Xmas in Denmark: The inn crowd
Christmas in Denmark begins on the first Sunday of advent. No, scratch that … Christmas in Denmark begins on J-Dag, the launch of Tuborg’s Christmas beer in early November. No scratch that … Christmas in Denmark begins with the Santa Claus conference in Bakken … in July.
Now wait a moment! The Danish words for July and Christmas are Juli and Jul. The latter is derived from yule, the Norse word for wheel, and on its annual axle, Juli is due south of Jul. Are you beginning to see a pattern here?
Especially as Jul is the central warmth from which all hygge emanates. For their Christmas feast, the Danes gather their very fondest around the cosy festive glow. It’s the same spirit evoked when escaping a thunderstorm on a balmy July evening.
Magic of hygge
What makes the Danish Christmas so special is the way everyone contributes. You can’t just light a few candles, switch on the Carol Channel, roll out some tinsel and Abracadabra!
Every guest to the Christmas feast is engaged in the effort to ensure everything runs smoothly on the big day – they gather together in the knowledge that everyone has contributed.
And even if they spend most of the afternoon of December 24 with their feet up watching the festive Disney show and the umpteen final episodes of the julekalender shows, they’re still contributing to the atmosphere, providing they’re in good spirits.
That’s the magic of hygge!
Rites of childhood
But let’s not forget the efforts of everyone in the build-up to the big day.
The younger children will have made many of the decorations in their classrooms, which since mid-November have more resembled Santa workshops.
A big final push, normally on one of the final evenings of the school year, involves their parents and other siblings.
And then on the big day itself, they take on the arduous post-dinner task of handing out the legions of presents assembled under the Christmas tree (most of which are for them).
Sure, it doesn’t help that they can’t yet read, but by this point most of the adults are too drunk to care that it’s taking two and a half hours.
For Mum and Dad, December 24 is the culmination of a month’s worth of shopping, decorating and food preparation. And that’s just the non-spiritual element.
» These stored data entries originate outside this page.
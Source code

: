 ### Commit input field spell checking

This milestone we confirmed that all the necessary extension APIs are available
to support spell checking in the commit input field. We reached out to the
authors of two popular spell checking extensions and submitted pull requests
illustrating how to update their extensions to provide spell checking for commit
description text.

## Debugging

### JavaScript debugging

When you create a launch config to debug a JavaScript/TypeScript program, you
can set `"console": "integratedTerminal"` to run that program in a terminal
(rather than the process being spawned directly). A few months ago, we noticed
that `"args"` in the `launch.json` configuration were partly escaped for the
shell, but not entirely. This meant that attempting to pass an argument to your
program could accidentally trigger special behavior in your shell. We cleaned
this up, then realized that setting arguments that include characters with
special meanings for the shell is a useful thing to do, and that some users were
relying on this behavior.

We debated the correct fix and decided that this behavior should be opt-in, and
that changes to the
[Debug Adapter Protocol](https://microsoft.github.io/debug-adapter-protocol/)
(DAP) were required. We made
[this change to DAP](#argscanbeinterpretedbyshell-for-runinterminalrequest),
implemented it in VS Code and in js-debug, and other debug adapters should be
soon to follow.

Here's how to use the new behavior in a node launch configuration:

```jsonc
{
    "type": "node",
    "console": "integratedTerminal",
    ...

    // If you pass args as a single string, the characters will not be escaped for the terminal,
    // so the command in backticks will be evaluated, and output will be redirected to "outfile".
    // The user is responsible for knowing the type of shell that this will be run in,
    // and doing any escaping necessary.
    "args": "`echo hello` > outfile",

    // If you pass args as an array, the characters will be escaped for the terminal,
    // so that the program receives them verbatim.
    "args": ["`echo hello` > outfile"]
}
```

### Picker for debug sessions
Taking the children to Christmas shows, markets and performances underline the momentousness of the month. Carol and church services provide room for contemplation. And a rendition of ‘Handel’s Messiah’ is the icing on the cake.
After all, there’s something religious about every element of the Danish Christmas: from rituals such as the sacrifice of the tree to celebrate Christ’s birth, to the advanced preparation of food to ensure we can dedicate our time to a bigger cause.
Crucial cameo roles
And don’t forget the bit-players, whether it’s Big sis or Big Bro, or Little Sis or Bro who’s now Tante/Faster/Moster or Onkel/Farbror/Morbror (depending on who’s asking normally).
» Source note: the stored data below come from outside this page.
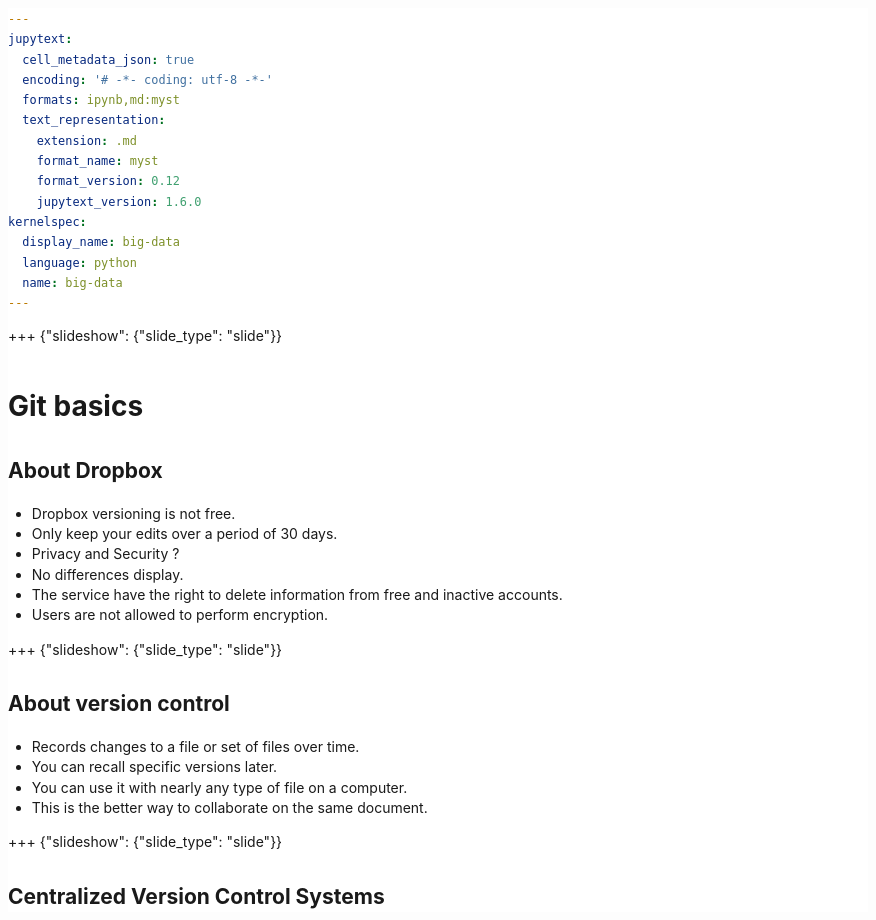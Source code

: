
 ```yaml
---
jupytext:
  cell_metadata_json: true
  encoding: '# -*- coding: utf-8 -*-'
  formats: ipynb,md:myst
  text_representation:
    extension: .md
    format_name: myst
    format_version: 0.12
    jupytext_version: 1.6.0
kernelspec:
  display_name: big-data
  language: python
  name: big-data
---
```


+++ {"slideshow": {"slide_type": "slide"}}

# Git basics

## About Dropbox

- Dropbox versioning is not free.
- Only keep your edits over a period of 30 days.
- Privacy and Security ?
- No differences display.
- The service have the right to delete information from free and inactive accounts.
- Users are not allowed to perform encryption.

+++ {"slideshow": {"slide_type": "slide"}}

## About version control

- Records changes to a file or set of files over time.
- You can recall specific versions later.
- You can use it with nearly any type of file on a computer.
- This is the better way to collaborate on the same document.

+++ {"slideshow": {"slide_type": "slide"}}

## Centralized Version Control Systems
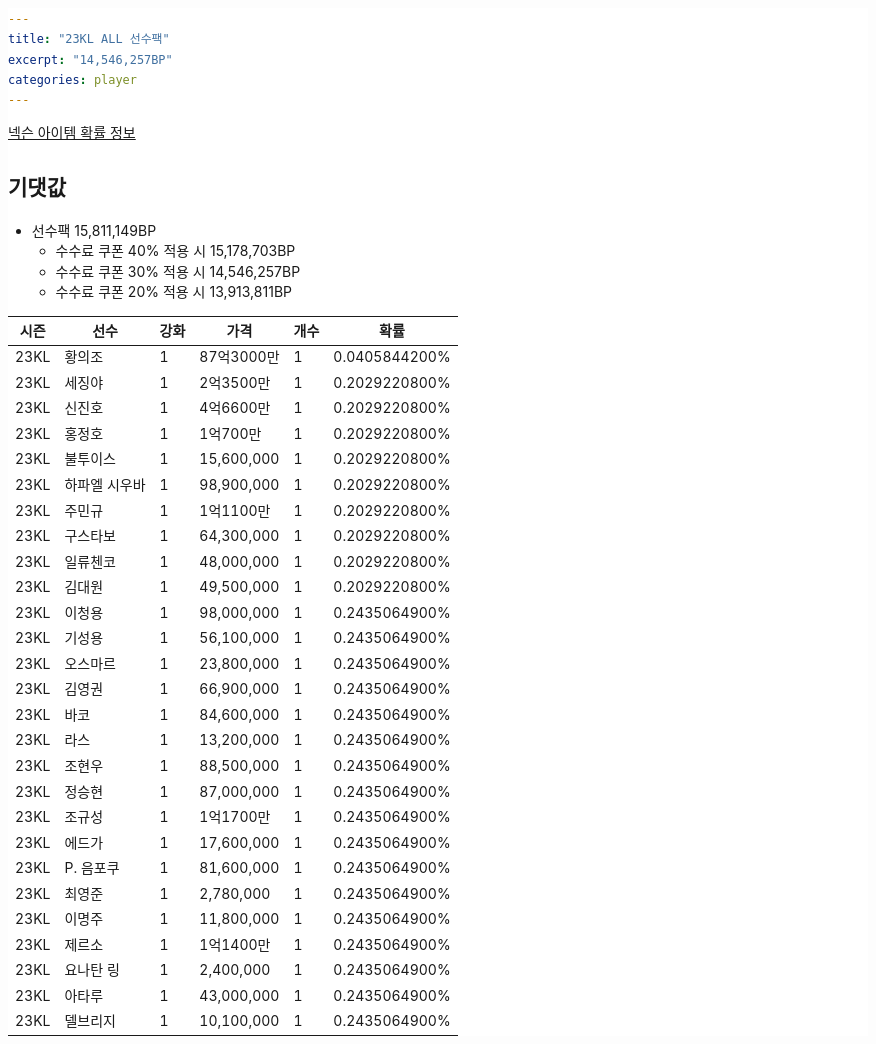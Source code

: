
 ```yaml
---
title: "23KL ALL 선수팩"
excerpt: "14,546,257BP"
categories: player
---
```

[넥슨 아이템 확률 정보](http://iteminfo.nexon.com/probability/fo4?sn=7202)

## 기댓값
  - 선수팩 15,811,149BP
    - 수수료 쿠폰 40% 적용 시 15,178,703BP
    - 수수료 쿠폰 30% 적용 시 14,546,257BP
    - 수수료 쿠폰 20% 적용 시 13,913,811BP


|시즌|선수|강화|가격|개수|확률|
|---|---|---|---|---|---|
|23KL|황의조|1|87억3000만|1|0.0405844200%|
|23KL|세징야|1|2억3500만|1|0.2029220800%|
|23KL|신진호|1|4억6600만|1|0.2029220800%|
|23KL|홍정호|1|1억700만|1|0.2029220800%|
|23KL|불투이스|1|15,600,000|1|0.2029220800%|
|23KL|하파엘 시우바|1|98,900,000|1|0.2029220800%|
|23KL|주민규|1|1억1100만|1|0.2029220800%|
|23KL|구스타보|1|64,300,000|1|0.2029220800%|
|23KL|일류첸코|1|48,000,000|1|0.2029220800%|
|23KL|김대원|1|49,500,000|1|0.2029220800%|
|23KL|이청용|1|98,000,000|1|0.2435064900%|
|23KL|기성용|1|56,100,000|1|0.2435064900%|
|23KL|오스마르|1|23,800,000|1|0.2435064900%|
|23KL|김영권|1|66,900,000|1|0.2435064900%|
|23KL|바코|1|84,600,000|1|0.2435064900%|
|23KL|라스|1|13,200,000|1|0.2435064900%|
|23KL|조현우|1|88,500,000|1|0.2435064900%|
|23KL|정승현|1|87,000,000|1|0.2435064900%|
|23KL|조규성|1|1억1700만|1|0.2435064900%|
|23KL|에드가|1|17,600,000|1|0.2435064900%|
|23KL|P. 음포쿠|1|81,600,000|1|0.2435064900%|
|23KL|최영준|1|2,780,000|1|0.2435064900%|
|23KL|이명주|1|11,800,000|1|0.2435064900%|
|23KL|제르소|1|1억1400만|1|0.2435064900%|
|23KL|요나탄 링|1|2,400,000|1|0.2435064900%|
|23KL|아타루|1|43,000,000|1|0.2435064900%|
|23KL|델브리지|1|10,100,000|1|0.2435064900%|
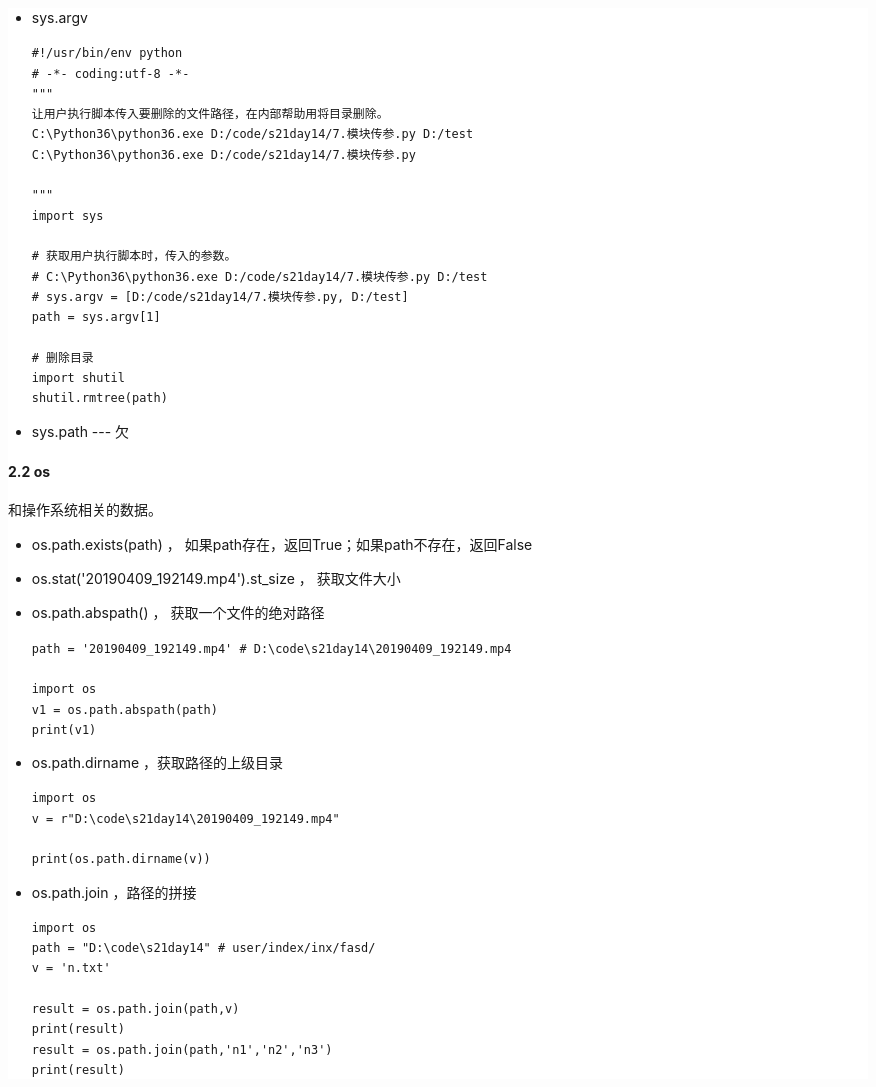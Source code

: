 - sys.argv

  ```
  #!/usr/bin/env python
  # -*- coding:utf-8 -*-
  """
  让用户执行脚本传入要删除的文件路径，在内部帮助用将目录删除。
  C:\Python36\python36.exe D:/code/s21day14/7.模块传参.py D:/test
  C:\Python36\python36.exe D:/code/s21day14/7.模块传参.py
  
  """
  import sys
  
  # 获取用户执行脚本时，传入的参数。
  # C:\Python36\python36.exe D:/code/s21day14/7.模块传参.py D:/test
  # sys.argv = [D:/code/s21day14/7.模块传参.py, D:/test]
  path = sys.argv[1]
  
  # 删除目录
  import shutil
  shutil.rmtree(path)
  ```

- sys.path --- 欠

#### 2.2 os

和操作系统相关的数据。

- os.path.exists(path) ， 如果path存在，返回True；如果path不存在，返回False

- os.stat('20190409_192149.mp4').st_size ， 获取文件大小

- os.path.abspath() ， 获取一个文件的绝对路径

  ```
  path = '20190409_192149.mp4' # D:\code\s21day14\20190409_192149.mp4
  
  import os
  v1 = os.path.abspath(path)
  print(v1)
  ```

- os.path.dirname ，获取路径的上级目录

  ```
  import os
  v = r"D:\code\s21day14\20190409_192149.mp4"
  
  print(os.path.dirname(v))
  ```

- os.path.join ，路径的拼接

  ```
  import os
  path = "D:\code\s21day14" # user/index/inx/fasd/
  v = 'n.txt'
  
  result = os.path.join(path,v)
  print(result)
  result = os.path.join(path,'n1','n2','n3')
  print(result)
  ```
They might have less to do, but there are still a few highly critical roles, like dressing up as Santa. After all, Dad’s too obvious and Farfar/Farmor a little unsteady on his feet.
And providing some X Factor when the family has linked hands and are dancing around the Christmas tree. Somebody needs to provide some verve and lead the way into every nook and cranny of the house!
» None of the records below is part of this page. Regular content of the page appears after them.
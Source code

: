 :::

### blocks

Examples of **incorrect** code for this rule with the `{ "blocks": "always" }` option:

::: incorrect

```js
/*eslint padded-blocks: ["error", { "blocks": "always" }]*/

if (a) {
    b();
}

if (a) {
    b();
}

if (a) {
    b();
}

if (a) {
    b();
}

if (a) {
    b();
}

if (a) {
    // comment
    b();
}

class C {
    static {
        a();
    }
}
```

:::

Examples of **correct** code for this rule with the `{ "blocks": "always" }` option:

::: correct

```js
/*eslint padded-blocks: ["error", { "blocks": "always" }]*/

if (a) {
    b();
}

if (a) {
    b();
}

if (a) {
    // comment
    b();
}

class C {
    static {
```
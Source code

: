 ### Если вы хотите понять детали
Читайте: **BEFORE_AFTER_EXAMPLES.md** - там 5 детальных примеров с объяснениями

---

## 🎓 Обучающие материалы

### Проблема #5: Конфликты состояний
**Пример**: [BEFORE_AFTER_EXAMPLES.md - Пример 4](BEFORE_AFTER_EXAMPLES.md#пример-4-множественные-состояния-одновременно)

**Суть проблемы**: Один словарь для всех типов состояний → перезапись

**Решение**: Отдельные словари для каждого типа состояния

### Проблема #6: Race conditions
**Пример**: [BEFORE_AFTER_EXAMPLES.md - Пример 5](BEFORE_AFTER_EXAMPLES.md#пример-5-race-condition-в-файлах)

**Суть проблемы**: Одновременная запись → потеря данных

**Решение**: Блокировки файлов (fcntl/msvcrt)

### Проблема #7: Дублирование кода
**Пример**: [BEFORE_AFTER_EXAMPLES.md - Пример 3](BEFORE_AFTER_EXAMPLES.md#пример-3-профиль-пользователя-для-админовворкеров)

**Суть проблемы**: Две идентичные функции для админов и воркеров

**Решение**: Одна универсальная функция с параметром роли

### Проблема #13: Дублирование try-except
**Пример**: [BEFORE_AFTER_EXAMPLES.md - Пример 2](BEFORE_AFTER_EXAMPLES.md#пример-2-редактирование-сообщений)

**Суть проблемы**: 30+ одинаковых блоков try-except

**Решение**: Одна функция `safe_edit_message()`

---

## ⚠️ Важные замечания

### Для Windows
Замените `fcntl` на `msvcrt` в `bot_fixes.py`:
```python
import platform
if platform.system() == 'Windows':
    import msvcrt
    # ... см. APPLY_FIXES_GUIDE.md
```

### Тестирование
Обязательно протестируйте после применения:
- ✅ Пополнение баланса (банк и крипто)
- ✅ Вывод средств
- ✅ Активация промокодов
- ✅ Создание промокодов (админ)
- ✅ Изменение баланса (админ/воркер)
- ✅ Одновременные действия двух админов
The designated chefs only have a limited number of hands, after all, so from decorating the tree to picking up Olemor from the care-home, there are plenty of odd-jobs to do.
Yes, it’s safe to say that nobody will experience a Danish Christmas without feeling they’ve contributed.
“My father is from Copenhagen and he lived there until he was in his late 20s. We always grew up with a lot of Danish culture at home. My mother is Jewish but we always celebrated Christmas because we loved the traditions of Danish Christmas.” – Scarlett Johansson
“Imagine that. I haven’t had this much fun since Yoko and I danced around a Danish Christmas tree in 1970.” – John Lennon
“A Danish Christmas is magnificent, quite unforgettably magnificent.”
– H C Andersen
“Denmark is like a big family of people.”
– Susanne Bier
“All year round the Danes love hygge, and then in December, something happens. The hygge stops and ‘Julehygge’ begins. Julehygge consists of julemad, julebryg, julepynt, julegaver, julenisser, julesang, juleschnapps and the firm’s Christmas party, which is known as the julefrokost. Yes, julehygge is hygge times ten!”